Unfortunately, like many do-it-yourself books, I think he oversimplifies the content creation process, making it seem easier than the production of something of quality is. Its misleading. He also doesn’t make a distinction between the huge difference in effectiveness that exists between the two types of testimonials: text vs video.
You could argue that something is better than nothing. And I would agree. If you can’t capture a video testimonial, properly, use text. I would also agree when he suggests using the RECOMMENDATION feature on LinkedIn. Just because words of praise appear on a web site, doesn’t make them real. Given the professional nature of LinkedIn and the fact that a Recommendation is tied to the person that gave it, it seems like it would be less susceptible to tampering or tom foolery. And LinkedIn gives a prospect a very easy way to message a client and ask about the actual experience.
I am surprised that he didn’t refer the power of video testimonials. Video, done properly, not only captures emotion that text can’t, it can share that emotion (enthusiasm, excitement, satisfaction) for the rest of time. I call it the power of a personal appearance 24/7.

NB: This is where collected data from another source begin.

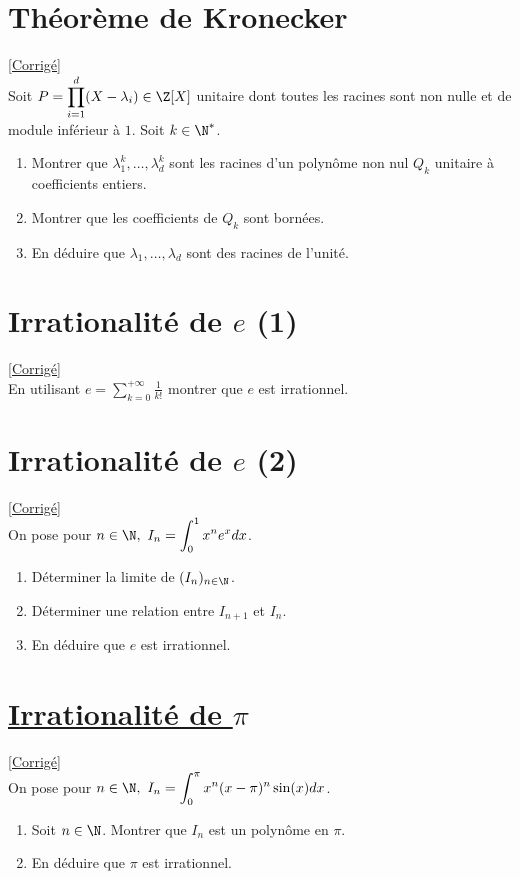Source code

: \documentclass[8pt]{book}
\begin{document}
	\section{Théorème de Kronecker }
	\label{Théorème de Kronecker}
	\textcolor{blue}{\hyperref[Théorème de Kronecker corrigé]{[Corrigé]}}\\
	Soit $P=\displaystyle\prod_{i=1}^d(X-\lambda_i)\in \Z[X]$ unitaire dont toutes les racines sont non nulle et de module inférieur à $1$. Soit $k\in \N^*$.
	\begin{enumerate}
		\item Montrer que $\lambda_1^k,\dots,\lambda_d^k$ sont les racines d'un polynôme non nul $Q_k$ unitaire à coefficients entiers.
		\item Montrer que les coefficients de $Q_k$ sont bornées.
		\item En déduire que $\lambda_1,\dots,\lambda_d$ sont des racines de l'unité.
	\end{enumerate}
	
	\section{Irrationalité de $e$ (1) }
	\label{Irrationalité de e (1)}
	\textcolor{blue}{\hyperref[Irrationalité de e (1) corrigé]{[Corrigé]}}\\
	En utilisant $e=\displaystyle\sum_{k=0}^{+\infty}\frac{1}{k!}$ montrer que $e$ est irrationnel.
	
	\section{Irrationalité de $e$ (2) }
	\label{Irrationalité de e (2)}
	\textcolor{blue}{\hyperref[Irrationalité de e (2) corrigé]{[Corrigé]}}\\
	On pose pour $n\in \N,\ I_n=\displaystyle\int_0^1x^ne^xdx$.\\
	\begin{enumerate}
		\item Déterminer la limite de $(I_n)_{n\in \N}$.
		\item Déterminer une relation entre $I_{n+1}$ et $I_n$.
		\item En déduire que $e$ est irrationnel.
	\end{enumerate}
	
	\section{\underline{Irrationalité de $\pi$} }
	\label{Irrationalité de pi}
	\textcolor{blue}{\hyperref[Irrationalité de pi corrigé]{[Corrigé]}}\\
	On pose pour $n\in \N,\ I_n=\displaystyle\int_0^\pi x^n(x-\pi)^n\sin (x)dx$.
	\begin{enumerate}
		\item Soit $n\in \N$. Montrer que $I_n$ est un polynôme en $\pi$.
		\item En déduire que $\pi$ est irrationnel.
	\end{enumerate}
	
\end{document}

But what’s properly? The power is only present if the testimonial is authentic. And what is authentic? Dictionary.com says “representing one’s true nature or beliefs; true to oneself or to the person identified”. It is not delivering something prepared or from a teleprompter. There is an epidemic of this approach. Do companies really believe that prospects can’t tell? Seriously, if your client can’t talk about the experience you provided from memory, how memorable was it?

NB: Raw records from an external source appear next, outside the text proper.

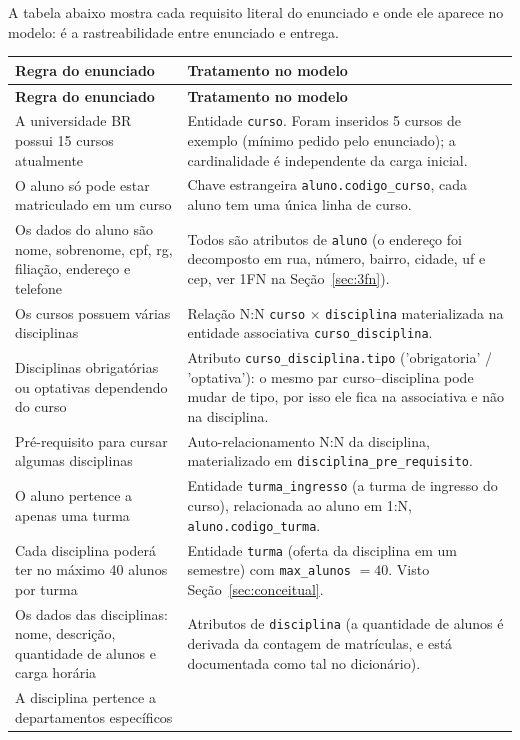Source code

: \documentclass[12pt,a4paper]{article}
\begin{document}
A tabela abaixo mostra cada requisito literal do enunciado e onde ele
aparece no modelo: é a rastreabilidade entre enunciado e entrega.

\begin{longtable}{@{}p{}p{}@{}}
\toprule
\textbf{Regra do enunciado} & \textbf{Tratamento no modelo} \\
\midrule
\endfirsthead
\toprule
\textbf{Regra do enunciado} & \textbf{Tratamento no modelo} \\
\midrule
\endhead
A universidade BR possui 15 cursos atualmente
& Entidade \texttt{curso}. Foram inseridos 5 cursos de exemplo (mínimo
pedido pelo enunciado); a cardinalidade é independente da carga inicial. \\
O aluno só pode estar matriculado em um curso
& Chave estrangeira \texttt{aluno.codigo\_curso}, cada aluno tem uma
única linha de curso. \\
Os dados do aluno são nome, sobrenome, cpf, rg, filiação, endereço e
telefone
& Todos são atributos de \texttt{aluno} (o endereço foi decomposto em
rua, número, bairro, cidade, uf e cep, ver 1FN na Seção~\ref{sec:3fn}). \\
Os cursos possuem várias disciplinas
& Relação N:N \texttt{curso} $\times$ \texttt{disciplina} materializada
na entidade associativa \texttt{curso\_disciplina}. \\
Disciplinas obrigatórias ou optativas dependendo do curso
& Atributo \texttt{curso\_disciplina.tipo} ('obrigatoria' /
'optativa'): o mesmo par curso--disciplina pode mudar de tipo, por isso
ele fica na associativa e não na disciplina. \\
Pré-requisito para cursar algumas disciplinas
& Auto-relacionamento N:N da disciplina, materializado em
\texttt{disciplina\_pre\_requisito}. \\
O aluno pertence a apenas uma turma
& Entidade \texttt{turma\_ingresso} (a turma de ingresso do curso),
relacionada ao aluno em 1:N, \texttt{aluno.codigo\_turma}. \\
Cada disciplina poderá ter no máximo 40 alunos por turma
& Entidade \texttt{turma} (oferta da disciplina em um semestre) com
\texttt{max\_alunos} $= 40$. Visto Seção~\ref{sec:conceitual}. \\
Os dados das disciplinas: nome, descrição, quantidade de alunos e carga
horária
& Atributos de \texttt{disciplina} (a quantidade de alunos é derivada da
contagem de matrículas, e está documentada como tal no dicionário). \\
A disciplina pertence a departamentos específicos

\end{longtable}
\end{document}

And authenticity also means that the person talking has to be comfortable and relaxed. There’s a joke that goes: “What’s the quickest way to shut someone up? Put a video camera in their face.” Great video needs a great interviewer to enable the person on camera to confidently talk from the heart about their experience with you. A great interviewer knows the backstory. A great interviewer has done the research to know the problem the client was facing, the solution that was provided and the outcome of applying the solution as well as the business owner themselves. With this knowledge, they can be CONVERSATIONAL.

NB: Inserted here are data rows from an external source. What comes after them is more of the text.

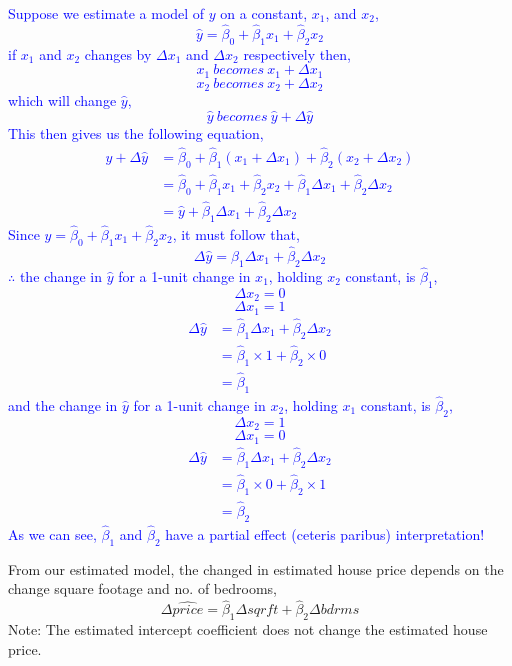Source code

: \documentclass[12pt]{report}
\newenvironment{blueframed}[1][blue]
{\def\FrameCommand{\fboxsep=\FrameSep\fcolorbox{#1}{white}}%
\MakeFramed {\advance\hsize-\width \FrameRestore}}
{\endMakeFramed}
\begin{document}
\begin{blueframed}
	\noindent \textcolor{blue}
	{
		\noindent Suppose we estimate a model of $y$ on a constant, $x_1$, and $x_2$,
		$$\hat{y} = \hat{\beta}_0 + \hat{\beta}_1x_1 + \hat{\beta}_2x_2$$
		if $x_1$ and $x_2$ changes by ${\Delta}x_1$ and ${\Delta}x_2$ respectively then,
		$$x_1\ becomes\ x_1 +{\Delta}x_1$$
		$$x_2\ becomes\ x_2 +{\Delta}x_2$$
		which will change $\hat{y}$,  
		$$\hat{y}\ becomes\ \hat{y}+{\Delta}\hat{y}$$
		This then gives us the following equation,
		\begin{align*}
		\hat{y}+{\Delta}\hat{y} &= \hat{\beta}_0 + \hat{\beta}_1(x_1 + {\Delta}x_1) + \hat{\beta}_2(x_2+{\Delta}x_2) \\
		&= \hat{\beta}_0 + \hat{\beta}_1x_1 + \hat{\beta}_2x_2 + \hat{\beta}_1{\Delta}x_1 + \hat{\beta}_2{\Delta}x_2 \\
		&= \hat{y} + \hat{\beta}_1{\Delta}x_1 + \hat{\beta}_2{\Delta}x_2 
		\end{align*}
		Since $\hat{y} = \hat{\beta}_0 + \hat{\beta}_1x_1 + \hat{\beta}_2x_2$, it must follow that,
		$${\Delta}\hat{y} = \hat{\beta}_1{\Delta}x_1 + \hat{\beta}_2{\Delta}x_2$$
		$\therefore$  the change in $\hat{y}$ for a 1-unit change in $x_1$, holding $x_2$ constant, is $\hat{\beta}_1$,
		$${\Delta}x_2 = 0$$
		$${\Delta}x_1 = 1$$
		\begin{align*}
		{\Delta}\hat{y} &= \hat{\beta}_1{\Delta}x_1 + \hat{\beta}_2{\Delta}x_2 \\
		&= \hat{\beta}_1\times 1 + \hat{\beta}_2\times 0 \\
		&= \hat{\beta}_1
		\end{align*}
		and the change in $\hat{y}$ for a 1-unit change in $x_2$, holding $x_1$ constant, is $\hat{\beta}_2$,
		$${\Delta}x_2 = 1$$
		$${\Delta}x_1 = 0$$
		\begin{align*}
		{\Delta}\hat{y} &= \hat{\beta}_1{\Delta}x_1 + \hat{\beta}_2{\Delta}x_2 \\
		&= \hat{\beta}_1\times 0 + \hat{\beta}_2\times 1 \\
		&= \hat{\beta}_2
		\end{align*}
		As we can see, $\hat{\beta}_1$ and $\hat{\beta}_2$ have a partial effect (ceteris paribus) interpretation!
}\end{blueframed}

\noindent From our estimated model, the changed in estimated house price depends on the change square footage and no. of bedrooms,
$$\Delta\widehat{price} = \hat{\beta}_1\Delta sqrft + \hat{\beta}_2\Delta bdrms$$
\noindent Note: The estimated intercept coefficient does not change the estimated house price.
\end{document}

Don’t think the person being interviewed can tell if you’ve done your homework? You’d be wrong. I like to reference Brian Linehan, who was the host of City Lights on CityTV in Toronto, who regularly shocked his guests with the questions he would ask. Not the asinine, skeleton in the closest questions of today’s tabloid journalism. He would regularly drop the jaw of a guest who, aghast and agaw, would say “HOW DID YOU KNOW THAT!?!?! I’d LOVE to tell you about that!”. And that, next to active listening, is the secret to the magic in a great interview.
Simply asking someone whether they were satisfied does not a great interview make. And certainly not one that the majority of internet surfers with attention spans of less than a goldfish (this is a fact: < 8 sec) will make the time to watch and be affected by. If you don’t leave your audience wanting a similar experience, there’s no point in doing it.